## ASSIGNED TASK:
Below are entries; output exactly the lines from the one with "[loader]: ../route/loader" to the one with "[links]: ../route/links", both included, and nothing else.

====================

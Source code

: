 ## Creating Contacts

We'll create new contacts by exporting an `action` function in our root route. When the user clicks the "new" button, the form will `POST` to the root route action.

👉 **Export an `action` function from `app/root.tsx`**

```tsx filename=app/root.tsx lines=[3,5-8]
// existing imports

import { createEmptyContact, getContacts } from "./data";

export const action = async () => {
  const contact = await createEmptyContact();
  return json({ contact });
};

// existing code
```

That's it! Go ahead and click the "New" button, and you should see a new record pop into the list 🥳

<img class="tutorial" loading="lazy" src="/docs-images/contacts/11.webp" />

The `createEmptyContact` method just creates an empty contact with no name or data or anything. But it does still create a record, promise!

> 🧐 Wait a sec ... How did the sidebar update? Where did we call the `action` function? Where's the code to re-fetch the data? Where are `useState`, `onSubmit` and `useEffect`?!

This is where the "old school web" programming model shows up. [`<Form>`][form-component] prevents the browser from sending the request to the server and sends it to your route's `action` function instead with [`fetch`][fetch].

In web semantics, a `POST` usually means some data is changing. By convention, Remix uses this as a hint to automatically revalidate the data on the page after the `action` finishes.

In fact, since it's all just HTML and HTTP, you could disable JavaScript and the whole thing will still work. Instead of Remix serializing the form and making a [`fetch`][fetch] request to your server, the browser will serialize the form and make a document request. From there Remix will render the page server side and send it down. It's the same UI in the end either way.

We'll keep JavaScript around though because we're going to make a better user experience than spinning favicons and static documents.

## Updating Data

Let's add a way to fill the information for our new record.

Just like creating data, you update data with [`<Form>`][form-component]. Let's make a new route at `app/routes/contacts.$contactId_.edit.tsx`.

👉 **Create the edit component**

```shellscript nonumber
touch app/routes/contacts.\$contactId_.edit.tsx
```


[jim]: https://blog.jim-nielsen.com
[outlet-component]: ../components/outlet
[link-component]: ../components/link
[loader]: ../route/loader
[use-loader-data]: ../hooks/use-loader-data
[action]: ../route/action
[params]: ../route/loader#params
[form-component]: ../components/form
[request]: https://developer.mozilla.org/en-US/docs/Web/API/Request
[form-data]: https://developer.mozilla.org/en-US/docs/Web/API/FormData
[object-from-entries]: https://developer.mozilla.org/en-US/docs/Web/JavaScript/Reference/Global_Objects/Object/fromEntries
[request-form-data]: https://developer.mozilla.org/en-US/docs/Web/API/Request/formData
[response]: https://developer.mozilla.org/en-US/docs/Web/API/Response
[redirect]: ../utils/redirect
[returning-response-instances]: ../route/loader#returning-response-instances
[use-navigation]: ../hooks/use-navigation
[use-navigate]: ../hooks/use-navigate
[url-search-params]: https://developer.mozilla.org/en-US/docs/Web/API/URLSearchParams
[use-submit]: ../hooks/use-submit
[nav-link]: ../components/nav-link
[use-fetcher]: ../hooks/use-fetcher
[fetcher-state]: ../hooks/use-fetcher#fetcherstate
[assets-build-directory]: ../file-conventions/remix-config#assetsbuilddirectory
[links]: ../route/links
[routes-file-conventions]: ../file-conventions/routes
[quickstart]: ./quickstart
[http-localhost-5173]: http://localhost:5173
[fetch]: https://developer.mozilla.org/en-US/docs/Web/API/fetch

====================

## ANSWER AREA:
[loader]: ../route/loader
[use-loader-data]: ../hooks/use-loader-data
[action]: ../route/action
[params]: ../route/loader#params
[form-component]: ../components/form
[request]: https://developer.mozilla.org/en-US/docs/Web/API/Request
[form-data]: https://developer.mozilla.org/en-US/docs/Web/API/FormData
[object-from-entries]: https://developer.mozilla.org/en-US/docs/Web/JavaScript/Reference/Global_Objects/Object/fromEntries
[request-form-data]: https://developer.mozilla.org/en-US/docs/Web/API/Request/formData
[response]: https://developer.mozilla.org/en-US/docs/Web/API/Response
[redirect]: ../utils/redirect
[returning-response-instances]: ../route/loader#returning-response-instances
[use-navigation]: ../hooks/use-navigation
[use-navigate]: ../hooks/use-navigate
[url-search-params]: https://developer.mozilla.org/en-US/docs/Web/API/URLSearchParams
[use-submit]: ../hooks/use-submit
[nav-link]: ../components/nav-link
[use-fetcher]: ../hooks/use-fetcher
[fetcher-state]: ../hooks/use-fetcher#fetcherstate
[assets-build-directory]: ../file-conventions/remix-config#assetsbuilddirectory
[links]: ../route/links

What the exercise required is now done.